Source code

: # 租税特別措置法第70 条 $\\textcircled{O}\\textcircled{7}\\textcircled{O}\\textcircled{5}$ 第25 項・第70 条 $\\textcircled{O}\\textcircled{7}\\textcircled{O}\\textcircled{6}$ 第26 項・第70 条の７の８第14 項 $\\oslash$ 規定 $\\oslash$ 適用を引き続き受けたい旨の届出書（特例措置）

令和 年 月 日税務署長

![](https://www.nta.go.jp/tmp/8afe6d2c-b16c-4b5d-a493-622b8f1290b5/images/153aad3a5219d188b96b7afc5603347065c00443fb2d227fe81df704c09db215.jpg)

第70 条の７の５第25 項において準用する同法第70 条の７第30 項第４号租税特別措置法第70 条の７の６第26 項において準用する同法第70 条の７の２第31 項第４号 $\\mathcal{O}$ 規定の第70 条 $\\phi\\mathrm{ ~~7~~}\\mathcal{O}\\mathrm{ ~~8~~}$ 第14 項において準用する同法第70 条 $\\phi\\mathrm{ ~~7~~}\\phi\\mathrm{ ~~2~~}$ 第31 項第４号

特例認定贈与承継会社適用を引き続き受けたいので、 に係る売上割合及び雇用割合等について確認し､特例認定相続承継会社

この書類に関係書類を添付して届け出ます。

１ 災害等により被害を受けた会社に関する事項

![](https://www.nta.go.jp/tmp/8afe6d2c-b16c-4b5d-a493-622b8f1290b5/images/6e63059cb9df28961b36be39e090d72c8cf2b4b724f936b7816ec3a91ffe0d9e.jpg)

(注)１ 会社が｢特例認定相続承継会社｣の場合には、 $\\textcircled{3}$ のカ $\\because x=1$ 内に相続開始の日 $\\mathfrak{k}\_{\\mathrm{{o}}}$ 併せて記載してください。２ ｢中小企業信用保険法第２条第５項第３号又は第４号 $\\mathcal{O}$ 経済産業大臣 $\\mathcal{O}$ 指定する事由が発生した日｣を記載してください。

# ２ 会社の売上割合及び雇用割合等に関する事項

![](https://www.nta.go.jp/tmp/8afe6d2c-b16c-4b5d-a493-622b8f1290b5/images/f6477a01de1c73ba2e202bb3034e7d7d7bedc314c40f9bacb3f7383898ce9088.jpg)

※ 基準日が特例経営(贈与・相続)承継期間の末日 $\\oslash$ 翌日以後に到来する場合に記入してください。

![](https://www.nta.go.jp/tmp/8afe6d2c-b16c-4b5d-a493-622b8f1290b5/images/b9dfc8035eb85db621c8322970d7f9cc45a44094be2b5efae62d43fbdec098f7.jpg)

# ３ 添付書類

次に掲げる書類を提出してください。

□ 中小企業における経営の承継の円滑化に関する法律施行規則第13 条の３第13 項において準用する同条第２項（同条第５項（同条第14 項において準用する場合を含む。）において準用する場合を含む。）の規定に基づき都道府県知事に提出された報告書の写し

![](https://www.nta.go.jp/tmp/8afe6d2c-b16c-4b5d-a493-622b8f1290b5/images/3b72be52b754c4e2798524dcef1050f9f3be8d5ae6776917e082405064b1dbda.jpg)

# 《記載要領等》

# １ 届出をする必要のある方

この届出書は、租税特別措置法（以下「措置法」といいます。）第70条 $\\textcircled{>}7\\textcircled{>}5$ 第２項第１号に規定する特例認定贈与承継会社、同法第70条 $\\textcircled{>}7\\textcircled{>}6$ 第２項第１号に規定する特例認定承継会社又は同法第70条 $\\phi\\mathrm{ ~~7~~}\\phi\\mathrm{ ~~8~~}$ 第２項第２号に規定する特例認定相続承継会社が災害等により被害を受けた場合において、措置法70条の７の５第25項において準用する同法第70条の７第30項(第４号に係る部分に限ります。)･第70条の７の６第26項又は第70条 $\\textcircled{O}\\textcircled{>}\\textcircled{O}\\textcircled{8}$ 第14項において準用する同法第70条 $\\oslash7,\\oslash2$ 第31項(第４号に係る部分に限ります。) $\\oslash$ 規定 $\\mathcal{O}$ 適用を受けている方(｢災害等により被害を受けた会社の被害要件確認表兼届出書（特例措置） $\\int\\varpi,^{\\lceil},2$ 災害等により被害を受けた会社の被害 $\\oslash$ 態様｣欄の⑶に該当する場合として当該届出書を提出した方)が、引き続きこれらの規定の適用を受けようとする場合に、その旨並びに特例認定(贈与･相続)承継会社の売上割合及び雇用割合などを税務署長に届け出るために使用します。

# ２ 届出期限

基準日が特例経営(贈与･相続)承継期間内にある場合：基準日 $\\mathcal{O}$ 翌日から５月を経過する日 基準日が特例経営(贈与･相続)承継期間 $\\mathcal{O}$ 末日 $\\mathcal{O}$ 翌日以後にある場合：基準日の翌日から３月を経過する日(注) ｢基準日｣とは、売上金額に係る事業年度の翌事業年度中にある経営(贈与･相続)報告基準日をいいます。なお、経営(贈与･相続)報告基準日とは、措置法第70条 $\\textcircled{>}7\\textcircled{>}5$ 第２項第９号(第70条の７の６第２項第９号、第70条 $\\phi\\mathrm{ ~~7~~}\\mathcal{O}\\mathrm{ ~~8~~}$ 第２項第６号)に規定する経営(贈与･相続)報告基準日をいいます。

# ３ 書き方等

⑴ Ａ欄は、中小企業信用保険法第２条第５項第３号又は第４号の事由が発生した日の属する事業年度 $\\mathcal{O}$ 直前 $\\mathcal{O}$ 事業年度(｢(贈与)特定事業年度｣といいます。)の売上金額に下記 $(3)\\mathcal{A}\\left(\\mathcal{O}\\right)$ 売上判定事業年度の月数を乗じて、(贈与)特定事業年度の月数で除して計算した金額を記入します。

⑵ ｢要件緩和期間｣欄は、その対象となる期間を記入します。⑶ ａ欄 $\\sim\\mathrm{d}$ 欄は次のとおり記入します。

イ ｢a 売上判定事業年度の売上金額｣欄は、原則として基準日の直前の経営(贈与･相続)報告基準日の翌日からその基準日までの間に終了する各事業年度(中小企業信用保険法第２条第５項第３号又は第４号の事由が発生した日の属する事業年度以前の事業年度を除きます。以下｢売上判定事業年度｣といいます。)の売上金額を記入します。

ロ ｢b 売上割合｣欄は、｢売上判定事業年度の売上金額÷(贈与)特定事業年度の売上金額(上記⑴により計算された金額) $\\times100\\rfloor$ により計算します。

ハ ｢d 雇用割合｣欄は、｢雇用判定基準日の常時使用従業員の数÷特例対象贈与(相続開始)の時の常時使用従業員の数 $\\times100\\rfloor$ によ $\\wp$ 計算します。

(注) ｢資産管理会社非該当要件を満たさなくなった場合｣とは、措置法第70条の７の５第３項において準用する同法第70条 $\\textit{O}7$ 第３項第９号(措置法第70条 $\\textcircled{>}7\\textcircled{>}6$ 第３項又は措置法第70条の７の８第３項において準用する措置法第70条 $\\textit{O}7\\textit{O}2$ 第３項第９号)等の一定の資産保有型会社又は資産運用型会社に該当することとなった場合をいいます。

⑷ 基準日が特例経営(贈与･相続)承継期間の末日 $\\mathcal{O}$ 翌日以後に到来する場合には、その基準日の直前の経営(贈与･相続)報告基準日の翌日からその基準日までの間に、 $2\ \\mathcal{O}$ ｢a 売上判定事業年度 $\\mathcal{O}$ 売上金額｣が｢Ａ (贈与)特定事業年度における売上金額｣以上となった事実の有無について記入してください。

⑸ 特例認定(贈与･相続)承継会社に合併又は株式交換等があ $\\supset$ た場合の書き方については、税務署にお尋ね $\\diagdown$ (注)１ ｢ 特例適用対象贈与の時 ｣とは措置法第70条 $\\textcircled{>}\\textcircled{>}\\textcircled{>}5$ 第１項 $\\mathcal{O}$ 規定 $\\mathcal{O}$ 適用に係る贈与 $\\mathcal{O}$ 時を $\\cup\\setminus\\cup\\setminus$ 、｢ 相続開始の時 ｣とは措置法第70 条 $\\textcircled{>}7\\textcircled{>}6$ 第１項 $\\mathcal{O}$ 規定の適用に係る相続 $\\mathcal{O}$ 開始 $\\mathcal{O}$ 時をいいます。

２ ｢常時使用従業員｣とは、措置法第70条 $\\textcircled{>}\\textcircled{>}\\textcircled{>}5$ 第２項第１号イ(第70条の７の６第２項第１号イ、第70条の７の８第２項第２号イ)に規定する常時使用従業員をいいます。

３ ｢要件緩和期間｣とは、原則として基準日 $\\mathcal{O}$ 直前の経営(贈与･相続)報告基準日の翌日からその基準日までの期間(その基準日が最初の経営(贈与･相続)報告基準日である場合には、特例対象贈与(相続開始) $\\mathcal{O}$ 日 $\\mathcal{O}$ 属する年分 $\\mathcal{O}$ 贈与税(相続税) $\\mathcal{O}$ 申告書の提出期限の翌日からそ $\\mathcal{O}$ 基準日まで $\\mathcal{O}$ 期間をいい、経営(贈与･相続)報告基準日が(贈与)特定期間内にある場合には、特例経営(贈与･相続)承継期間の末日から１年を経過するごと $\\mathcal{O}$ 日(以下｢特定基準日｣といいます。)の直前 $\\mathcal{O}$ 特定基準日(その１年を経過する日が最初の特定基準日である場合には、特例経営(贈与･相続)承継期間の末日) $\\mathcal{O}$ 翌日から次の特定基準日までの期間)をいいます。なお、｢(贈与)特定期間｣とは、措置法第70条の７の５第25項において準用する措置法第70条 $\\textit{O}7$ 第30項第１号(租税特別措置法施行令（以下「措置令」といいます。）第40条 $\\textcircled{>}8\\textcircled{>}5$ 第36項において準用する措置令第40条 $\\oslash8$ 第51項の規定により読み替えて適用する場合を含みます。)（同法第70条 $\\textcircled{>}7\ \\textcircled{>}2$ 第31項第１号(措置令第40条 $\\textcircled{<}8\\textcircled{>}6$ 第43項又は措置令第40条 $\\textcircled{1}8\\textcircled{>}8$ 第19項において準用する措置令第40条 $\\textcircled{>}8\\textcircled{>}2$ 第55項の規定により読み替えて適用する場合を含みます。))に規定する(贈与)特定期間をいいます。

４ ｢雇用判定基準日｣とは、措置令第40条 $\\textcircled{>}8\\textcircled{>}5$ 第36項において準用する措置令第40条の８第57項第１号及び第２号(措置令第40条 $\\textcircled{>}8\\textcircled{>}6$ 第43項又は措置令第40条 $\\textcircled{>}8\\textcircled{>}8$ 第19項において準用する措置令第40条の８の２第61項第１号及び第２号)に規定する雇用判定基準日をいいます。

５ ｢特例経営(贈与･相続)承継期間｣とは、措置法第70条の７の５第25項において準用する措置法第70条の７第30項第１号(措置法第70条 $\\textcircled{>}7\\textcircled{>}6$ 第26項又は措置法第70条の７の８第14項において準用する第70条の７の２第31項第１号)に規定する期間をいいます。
════════════════════
--- WHAT NEEDS TO BE DONE ---
Find the string "特例対象贈与" in the listing and copy every line in which it occurs.

--- REPLY TO THE TASK ---
ハ ｢d 雇用割合｣欄は、｢雇用判定基準日の常時使用従業員の数÷特例対象贈与(相続開始)の時の常時使用従業員の数 $\\times100\\rfloor$ によ $\\wp$ 計算します。
３ ｢要件緩和期間｣とは、原則として基準日 $\\mathcal{O}$ 直前の経営(贈与･相続)報告基準日の翌日からその基準日までの期間(その基準日が最初の経営(贈与･相続)報告基準日である場合には、特例対象贈与(相続開始) $\\mathcal{O}$ 日 $\\mathcal{O}$ 属する年分 $\\mathcal{O}$ 贈与税(相続税) $\\mathcal{O}$ 申告書の提出期限の翌日からそ $\\mathcal{O}$ 基準日まで $\\mathcal{O}$ 期間をいい、経営(贈与･相続)報告基準日が(贈与)特定期間内にある場合には、特例経営(贈与･相続)承継期間の末日から１年を経過するごと $\\mathcal{O}$ 日(以下｢特定基準日｣といいます。)の直前 $\\mathcal{O}$ 特定基準日(その１年を経過する日が最初の特定基準日である場合には、特例経営(贈与･相続)承継期間の末日) $\\mathcal{O}$ 翌日から次の特定基準日までの期間)をいいます。なお、｢(贈与)特定期間｣とは、措置法第70条の７の５第25項において準用する措置法第70条 $\\textit{O}7$ 第30項第１号(租税特別措置法施行令（以下「措置令」といいます。）第40条 $\\textcircled{>}8\\textcircled{>}5$ 第36項において準用する措置令第40条 $\\oslash8$ 第51項の規定により読み替えて適用する場合を含みます。)（同法第70条 $\\textcircled{>}7\ \\textcircled{>}2$ 第31項第１号(措置令第40条 $\\textcircled{<}8\\textcircled{>}6$ 第43項又は措置令第40条 $\\textcircled{1}8\\textcircled{>}8$ 第19項において準用する措置令第40条 $\\textcircled{>}8\\textcircled{>}2$ 第55項の規定により読み替えて適用する場合を含みます。))に規定する(贈与)特定期間をいいます。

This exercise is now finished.